Through some research, I learned that the inverse of x*e^x is a Lambert function. However, when I use Wolfram|Alpha to perform the inverse, the solution does not reproduce the results of the original equation. WA Solution

Solutions of the inverse with W Lambert function

WA returns many conditional solutions depending on values of a, b, and the range of y values. In addition, there are different branches of the Lambert function (Wn). When I use the branch n = -1, the solution is close, but not very good near the initial values.

True values in blue, Lambert function solution in orange

  1. When I plot the solution using the main branch of W (n=0), the solution gives negative values.
  2. When I plot the real parts of the -1 branch, the solution is close in the middle and final values, but it is not fit well near the initial values.

Any thoughts?

2 Replies

You may want to have a look at this

fy[x_, a_, b_, n_] := a (1 - Exp[-x/b] - x/b Exp[-x/b])
fx[y_, a_, b_, n_] := -b - b ProductLog[n, (-a + y)/(a E)]

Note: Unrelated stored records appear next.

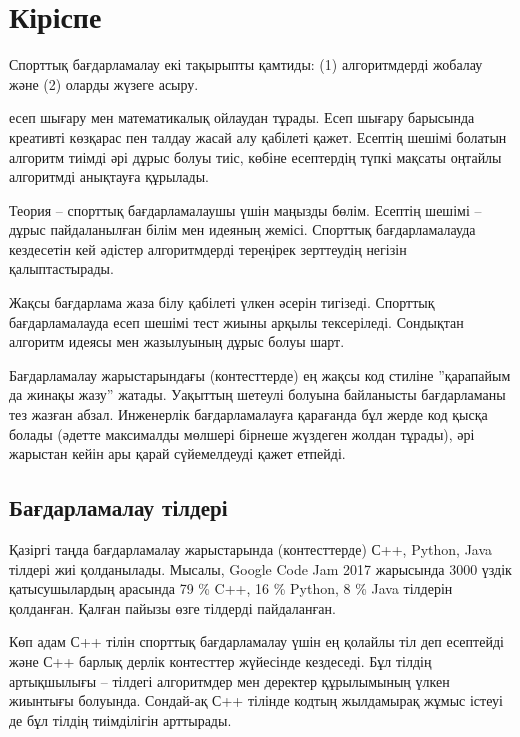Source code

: \chapter{Кіріспе}

Спорттық бағдарламалау екі тақырыпты қамтиды:
(1) алгоритмдерді жобалау және (2) оларды жүзеге асыру.

 есеп шығару мен математикалық ойлаудан тұрады.
Есеп шығару барысында креативті көзқарас пен талдау жасай алу қабілеті қажет.
Есептің шешімі болатын алгоритм тиімді әрі дұрыс болуы тиіс, 
көбіне есептердің түпкі мақсаты оңтайлы алгоритмді анықтауға құрылады.

Теория -- спорттық бағдарламалаушы үшін маңызды бөлім. 
Есептің шешімі -- дұрыс пайдаланылған білім мен идеяның жемісі.
Спорттық бағдарламалауда кездесетін кей әдістер алгоритмдерді тереңірек зерттеудің негізін қалыптастырады.

Жақсы бағдарлама жаза білу қабілеті  
үлкен әсерін тигізеді.
Спорттық бағдарламалауда есеп шешімі тест жиыны арқылы тексеріледі.
Сондықтан алгоритм идеясы мен жазылуының дұрыс болуы шарт.

Бағдарламалау жарыстарындағы (контесттерде) ең жақсы код стиліне ''қарапайым да жинақы жазу'' жатады. 
Уақыттың шетеулі болуына байланысты бағдарламаны тез жазған абзал.
Инженерлік бағдарламалауға қарағанда бұл жерде код қысқа болады (әдетте максималды мөлшері бірнеше жүздеген жолдан тұрады), әрі жарыстан кейін ары қарай сүйемелдеуді қажет етпейді.

\section{Бағдарламалау тілдері}


Қазіргі таңда бағдарламалау жарыстарында (контесттерде) С++, Python, Java тілдері жиі қолданылады. 
Мысалы, Google Code Jam 2017 жарысында
3000 үздік қатысушылардың арасында
79 \% C++,
16 \% Python,
8 \%  Java \cite{goo17} тілдерін қолданған.
Қалған пайызы өзге тілдерді пайдаланған.

Көп адам С++ тілін спорттық бағдарламалау 
үшін ең қолайлы тіл деп есептейді
және С++ барлық дерлік контесттер жүйесінде кездеседі.
Бұл тілдің артықшылығы – тілдегі алгоритмдер мен деректер 
құрылымының үлкен жиынтығы болуында. Сондай-ақ С++ тілінде кодтың жылдамырақ жұмыс істеуі де бұл тілдің тиімділігін арттырады.  

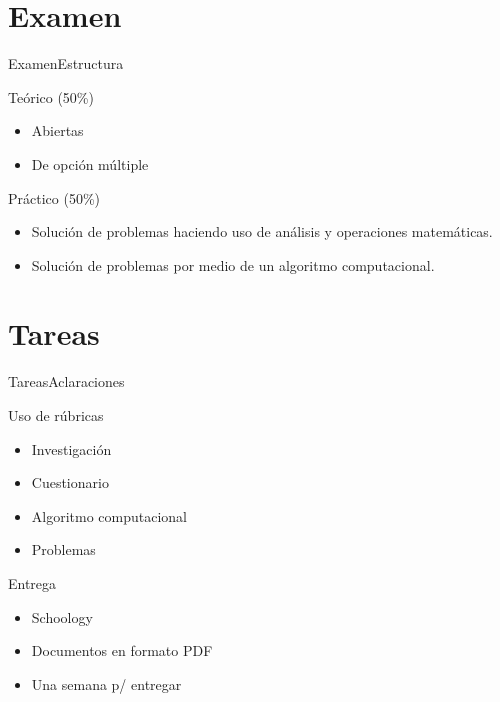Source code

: \documentclass[10pt]{beamer}
\begin{document}
\section{Examen}
\begin{frame}{Examen}{Estructura}
\begin{block}{Teórico (50\%)}
    \begin{itemize}
        \item Abiertas
        \item De opción múltiple
    \end{itemize}
\end{block}

\begin{block}{Práctico (50\%)}
    \begin{itemize}
        \item Solución de problemas haciendo uso de análisis y operaciones matemáticas.
        \item Solución de problemas por medio de un algoritmo computacional.
    \end{itemize}
\end{block}

\end{frame}

\section{Tareas}
\begin{frame}{Tareas}{Aclaraciones}
\begin{block}{Uso de rúbricas}
    \begin{itemize}
        \item Investigación
        \item Cuestionario
        \item Algoritmo computacional
        \item Problemas
    \end{itemize}
\end{block}

\begin{block}{Entrega}
    \begin{itemize}
        \item Schoology
        \item Documentos en formato PDF
        \item Una semana p/ entregar
    \end{itemize}
\end{block}

\end{frame}
\end{document}
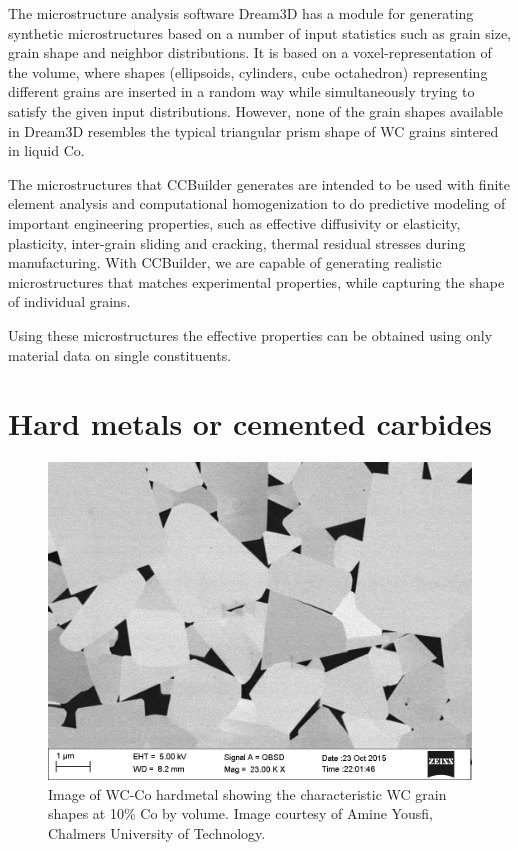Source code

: \documentclass[3p,12pt]{elsarticle}
\begin{document}
The microstructure analysis software Dream3D \cite{groeber_dream.3d:_2014} has a module for generating synthetic microstructures based on a number of input statistics such as grain size, grain shape and neighbor distributions.
It is based on a voxel-representation of the volume, where shapes (ellipsoids, cylinders, cube octahedron) representing different grains are inserted in a random way while simultaneously trying to satisfy the given input distributions.
However, none of the grain shapes available in Dream3D resembles the typical triangular prism shape of WC grains sintered in liquid Co.


The microstructures that CCBuilder generates are intended to be used with finite element analysis and computational homogenization to do predictive modeling of important engineering properties, such as effective diffusivity or elasticity, plasticity, inter-grain sliding and cracking, thermal residual stresses during manufacturing.
With CCBuilder, we are capable of generating realistic microstructures that matches experimental properties, while capturing the shape of individual grains.

Using these microstructures the effective properties can be obtained using only material data on single constituents.


\section{Hard metals or cemented carbides}

\begin{figure}[htbp!]
\centering
\includegraphics[width=0.5\linewidth]{wc_co_example}
\caption{Image of WC-Co hardmetal showing the characteristic WC grain shapes at 10\% Co by volume. Image courtesy of Amine Yousfi, Chalmers University of Technology.} \label{fig:wc-co_hardmetal}
\end{figure}
\end{document}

fx[fy[.5, .1, .5, -1], .1, .5, -1] // FullSimplify
fy[fx[.5, .1, .5, -1], .1, .5, -1] // FullSimplify
(fx[fy[#, .1, .5, -1], .1, .5, -1] // FullSimplify) & /@ Range[20/2]
(fy[fx[#, .1, .5, -1], .1, .5, -1] // FullSimplify) & /@ Range[20/2] // Chop

and also

p1 = Plot[fy[x, .2, 1.3, n], {x, 0, 5},   PlotStyle -> {Thick, Dashed, Red}]
p2 = ParametricPlot[{fx[y, .2, 1.3, -1], y}, {y, 0, .2},   AspectRatio -> .5]
Show[p1, p2]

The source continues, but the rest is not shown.